» What the task requires
Scan the entries for lines with the word "composer" and copy those lines.

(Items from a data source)
==*==
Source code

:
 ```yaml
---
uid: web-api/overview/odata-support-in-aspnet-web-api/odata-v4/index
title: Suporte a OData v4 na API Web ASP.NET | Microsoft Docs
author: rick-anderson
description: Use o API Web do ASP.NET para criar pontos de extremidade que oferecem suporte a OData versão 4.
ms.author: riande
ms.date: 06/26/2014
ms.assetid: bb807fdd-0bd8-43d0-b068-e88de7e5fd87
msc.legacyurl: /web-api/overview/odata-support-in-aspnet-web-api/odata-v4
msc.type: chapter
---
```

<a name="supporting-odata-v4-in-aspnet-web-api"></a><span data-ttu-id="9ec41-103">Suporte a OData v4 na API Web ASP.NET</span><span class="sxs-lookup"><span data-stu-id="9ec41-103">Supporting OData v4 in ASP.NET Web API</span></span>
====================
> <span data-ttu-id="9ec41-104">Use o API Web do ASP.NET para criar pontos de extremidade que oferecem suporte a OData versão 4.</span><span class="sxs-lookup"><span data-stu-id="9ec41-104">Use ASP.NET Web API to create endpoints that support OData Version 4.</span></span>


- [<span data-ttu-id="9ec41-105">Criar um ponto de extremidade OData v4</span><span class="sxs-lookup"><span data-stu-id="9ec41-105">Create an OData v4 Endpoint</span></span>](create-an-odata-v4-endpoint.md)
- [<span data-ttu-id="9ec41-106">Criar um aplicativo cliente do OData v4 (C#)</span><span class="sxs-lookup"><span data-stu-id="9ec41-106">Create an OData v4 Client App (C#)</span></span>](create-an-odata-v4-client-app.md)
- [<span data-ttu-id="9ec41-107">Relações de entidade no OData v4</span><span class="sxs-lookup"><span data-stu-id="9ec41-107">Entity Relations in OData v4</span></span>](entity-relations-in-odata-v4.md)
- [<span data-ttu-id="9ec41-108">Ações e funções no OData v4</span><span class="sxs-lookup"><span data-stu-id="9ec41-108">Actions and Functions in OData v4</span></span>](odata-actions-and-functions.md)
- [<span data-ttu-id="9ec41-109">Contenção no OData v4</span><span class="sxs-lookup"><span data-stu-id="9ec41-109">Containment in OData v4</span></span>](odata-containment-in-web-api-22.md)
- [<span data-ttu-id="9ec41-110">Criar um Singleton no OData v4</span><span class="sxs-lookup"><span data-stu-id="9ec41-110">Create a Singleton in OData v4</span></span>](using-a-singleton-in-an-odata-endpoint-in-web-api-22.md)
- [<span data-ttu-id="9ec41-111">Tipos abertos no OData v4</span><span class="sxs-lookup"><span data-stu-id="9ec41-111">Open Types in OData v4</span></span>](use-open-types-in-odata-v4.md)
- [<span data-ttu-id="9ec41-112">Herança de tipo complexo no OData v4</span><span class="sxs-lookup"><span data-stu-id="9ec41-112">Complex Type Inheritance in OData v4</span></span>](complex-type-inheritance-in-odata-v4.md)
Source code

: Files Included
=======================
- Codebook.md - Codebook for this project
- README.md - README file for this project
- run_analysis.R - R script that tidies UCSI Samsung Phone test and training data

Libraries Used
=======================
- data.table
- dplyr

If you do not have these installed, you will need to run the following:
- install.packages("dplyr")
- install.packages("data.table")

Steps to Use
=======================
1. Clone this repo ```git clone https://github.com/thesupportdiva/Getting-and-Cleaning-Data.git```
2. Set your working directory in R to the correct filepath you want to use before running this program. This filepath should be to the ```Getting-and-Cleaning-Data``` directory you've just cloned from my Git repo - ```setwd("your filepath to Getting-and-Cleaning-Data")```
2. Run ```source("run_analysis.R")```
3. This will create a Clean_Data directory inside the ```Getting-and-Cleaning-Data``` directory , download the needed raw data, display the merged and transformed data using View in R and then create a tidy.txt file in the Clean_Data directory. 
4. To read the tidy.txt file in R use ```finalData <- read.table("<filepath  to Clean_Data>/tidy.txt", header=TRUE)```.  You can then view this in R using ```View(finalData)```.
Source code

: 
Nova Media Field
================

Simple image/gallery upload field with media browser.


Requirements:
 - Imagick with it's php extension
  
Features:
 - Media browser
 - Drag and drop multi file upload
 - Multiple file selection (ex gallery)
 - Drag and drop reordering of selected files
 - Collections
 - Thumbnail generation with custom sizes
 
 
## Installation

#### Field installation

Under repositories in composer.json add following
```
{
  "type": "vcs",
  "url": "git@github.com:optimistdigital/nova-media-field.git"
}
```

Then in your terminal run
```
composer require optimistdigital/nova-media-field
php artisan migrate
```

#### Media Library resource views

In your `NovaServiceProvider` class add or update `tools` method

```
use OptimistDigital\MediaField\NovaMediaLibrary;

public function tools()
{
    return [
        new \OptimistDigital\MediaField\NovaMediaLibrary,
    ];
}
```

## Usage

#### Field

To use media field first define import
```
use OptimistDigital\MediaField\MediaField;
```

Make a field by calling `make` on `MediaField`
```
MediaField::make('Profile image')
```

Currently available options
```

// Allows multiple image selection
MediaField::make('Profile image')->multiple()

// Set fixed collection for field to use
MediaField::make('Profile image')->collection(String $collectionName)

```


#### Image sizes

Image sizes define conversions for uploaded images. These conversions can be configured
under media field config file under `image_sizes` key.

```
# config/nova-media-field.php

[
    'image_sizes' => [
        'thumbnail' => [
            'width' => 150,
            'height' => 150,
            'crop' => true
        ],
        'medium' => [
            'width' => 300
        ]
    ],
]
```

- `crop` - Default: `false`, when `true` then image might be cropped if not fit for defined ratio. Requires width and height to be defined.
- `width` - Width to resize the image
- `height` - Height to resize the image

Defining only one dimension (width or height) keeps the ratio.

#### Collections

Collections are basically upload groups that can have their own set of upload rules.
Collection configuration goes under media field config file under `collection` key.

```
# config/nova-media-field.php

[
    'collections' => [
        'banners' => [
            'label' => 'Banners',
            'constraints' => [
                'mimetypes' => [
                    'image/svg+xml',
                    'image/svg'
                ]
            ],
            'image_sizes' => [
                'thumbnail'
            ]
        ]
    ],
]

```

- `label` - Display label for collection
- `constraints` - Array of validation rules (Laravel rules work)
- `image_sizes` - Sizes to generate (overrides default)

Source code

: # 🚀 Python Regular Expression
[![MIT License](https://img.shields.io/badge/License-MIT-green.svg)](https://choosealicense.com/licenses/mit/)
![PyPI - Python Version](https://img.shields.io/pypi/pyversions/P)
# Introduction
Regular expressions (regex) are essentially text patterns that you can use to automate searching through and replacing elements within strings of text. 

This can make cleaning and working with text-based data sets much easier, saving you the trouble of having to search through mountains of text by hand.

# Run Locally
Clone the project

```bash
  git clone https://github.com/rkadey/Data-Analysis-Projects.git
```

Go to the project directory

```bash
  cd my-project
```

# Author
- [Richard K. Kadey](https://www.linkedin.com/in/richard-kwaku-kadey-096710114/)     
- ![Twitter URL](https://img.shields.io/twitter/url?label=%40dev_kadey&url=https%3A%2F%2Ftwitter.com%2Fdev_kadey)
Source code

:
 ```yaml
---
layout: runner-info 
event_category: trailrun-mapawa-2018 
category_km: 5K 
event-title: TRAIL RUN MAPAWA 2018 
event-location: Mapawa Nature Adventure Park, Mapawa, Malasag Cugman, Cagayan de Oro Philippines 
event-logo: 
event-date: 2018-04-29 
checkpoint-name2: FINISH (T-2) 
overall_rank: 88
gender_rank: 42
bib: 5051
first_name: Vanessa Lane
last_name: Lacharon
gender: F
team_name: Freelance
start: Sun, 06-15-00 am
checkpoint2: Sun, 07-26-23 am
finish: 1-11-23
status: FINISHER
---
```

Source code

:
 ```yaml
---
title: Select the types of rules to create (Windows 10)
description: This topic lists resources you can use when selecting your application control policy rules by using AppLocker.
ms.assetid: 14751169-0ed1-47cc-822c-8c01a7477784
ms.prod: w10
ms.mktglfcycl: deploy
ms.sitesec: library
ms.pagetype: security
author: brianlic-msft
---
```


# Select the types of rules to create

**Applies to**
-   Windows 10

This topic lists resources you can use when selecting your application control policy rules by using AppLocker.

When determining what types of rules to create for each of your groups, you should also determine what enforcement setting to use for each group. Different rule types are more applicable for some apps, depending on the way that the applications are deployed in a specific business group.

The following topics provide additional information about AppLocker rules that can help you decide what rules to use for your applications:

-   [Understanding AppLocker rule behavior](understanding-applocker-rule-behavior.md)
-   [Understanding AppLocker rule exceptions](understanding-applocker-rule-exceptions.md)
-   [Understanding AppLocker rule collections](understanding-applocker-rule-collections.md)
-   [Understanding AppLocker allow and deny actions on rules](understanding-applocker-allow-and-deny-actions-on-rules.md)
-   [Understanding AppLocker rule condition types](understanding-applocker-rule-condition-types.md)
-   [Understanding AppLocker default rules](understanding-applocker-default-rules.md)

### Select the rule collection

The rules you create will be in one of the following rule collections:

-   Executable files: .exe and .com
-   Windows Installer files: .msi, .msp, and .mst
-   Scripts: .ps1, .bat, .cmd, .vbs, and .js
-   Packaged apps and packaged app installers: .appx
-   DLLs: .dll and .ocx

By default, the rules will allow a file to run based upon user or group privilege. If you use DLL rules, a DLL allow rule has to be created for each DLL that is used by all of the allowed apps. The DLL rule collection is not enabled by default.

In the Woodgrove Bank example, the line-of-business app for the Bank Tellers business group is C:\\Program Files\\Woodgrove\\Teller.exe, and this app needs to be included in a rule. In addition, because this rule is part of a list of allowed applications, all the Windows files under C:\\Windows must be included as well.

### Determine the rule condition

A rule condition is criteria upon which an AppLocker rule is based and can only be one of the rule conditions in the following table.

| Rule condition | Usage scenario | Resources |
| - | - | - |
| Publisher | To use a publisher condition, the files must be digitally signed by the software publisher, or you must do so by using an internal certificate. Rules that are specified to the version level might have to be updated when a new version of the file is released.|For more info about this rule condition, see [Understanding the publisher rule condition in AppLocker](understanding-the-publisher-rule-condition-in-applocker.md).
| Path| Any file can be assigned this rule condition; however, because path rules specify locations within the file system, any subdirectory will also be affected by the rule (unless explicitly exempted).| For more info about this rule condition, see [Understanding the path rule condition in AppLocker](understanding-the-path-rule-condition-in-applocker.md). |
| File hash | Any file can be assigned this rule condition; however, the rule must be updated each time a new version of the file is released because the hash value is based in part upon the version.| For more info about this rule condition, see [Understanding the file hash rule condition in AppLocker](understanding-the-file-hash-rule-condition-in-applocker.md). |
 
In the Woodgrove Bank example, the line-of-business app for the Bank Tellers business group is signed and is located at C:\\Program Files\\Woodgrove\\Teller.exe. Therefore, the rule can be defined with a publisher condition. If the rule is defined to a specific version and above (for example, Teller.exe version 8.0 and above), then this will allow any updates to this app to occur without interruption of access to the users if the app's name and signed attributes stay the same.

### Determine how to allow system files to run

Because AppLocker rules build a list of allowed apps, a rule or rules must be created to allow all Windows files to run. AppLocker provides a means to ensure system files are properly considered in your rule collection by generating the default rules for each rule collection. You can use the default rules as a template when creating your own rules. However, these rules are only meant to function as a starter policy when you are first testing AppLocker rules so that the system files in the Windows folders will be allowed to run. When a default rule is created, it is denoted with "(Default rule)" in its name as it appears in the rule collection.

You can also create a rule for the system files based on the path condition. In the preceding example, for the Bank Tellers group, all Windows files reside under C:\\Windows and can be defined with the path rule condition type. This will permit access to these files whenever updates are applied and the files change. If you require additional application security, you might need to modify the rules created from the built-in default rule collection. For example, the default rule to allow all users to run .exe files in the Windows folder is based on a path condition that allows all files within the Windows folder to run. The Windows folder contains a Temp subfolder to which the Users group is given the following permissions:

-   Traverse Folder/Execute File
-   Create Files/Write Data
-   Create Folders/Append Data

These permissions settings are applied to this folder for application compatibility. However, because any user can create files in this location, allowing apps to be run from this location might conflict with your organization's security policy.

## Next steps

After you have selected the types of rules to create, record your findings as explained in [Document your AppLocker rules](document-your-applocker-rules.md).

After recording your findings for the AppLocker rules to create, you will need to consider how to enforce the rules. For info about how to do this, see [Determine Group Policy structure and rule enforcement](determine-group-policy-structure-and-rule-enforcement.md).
==*==
» Response area
Under repositories in composer.json add following
composer require optimistdigital/nova-media-field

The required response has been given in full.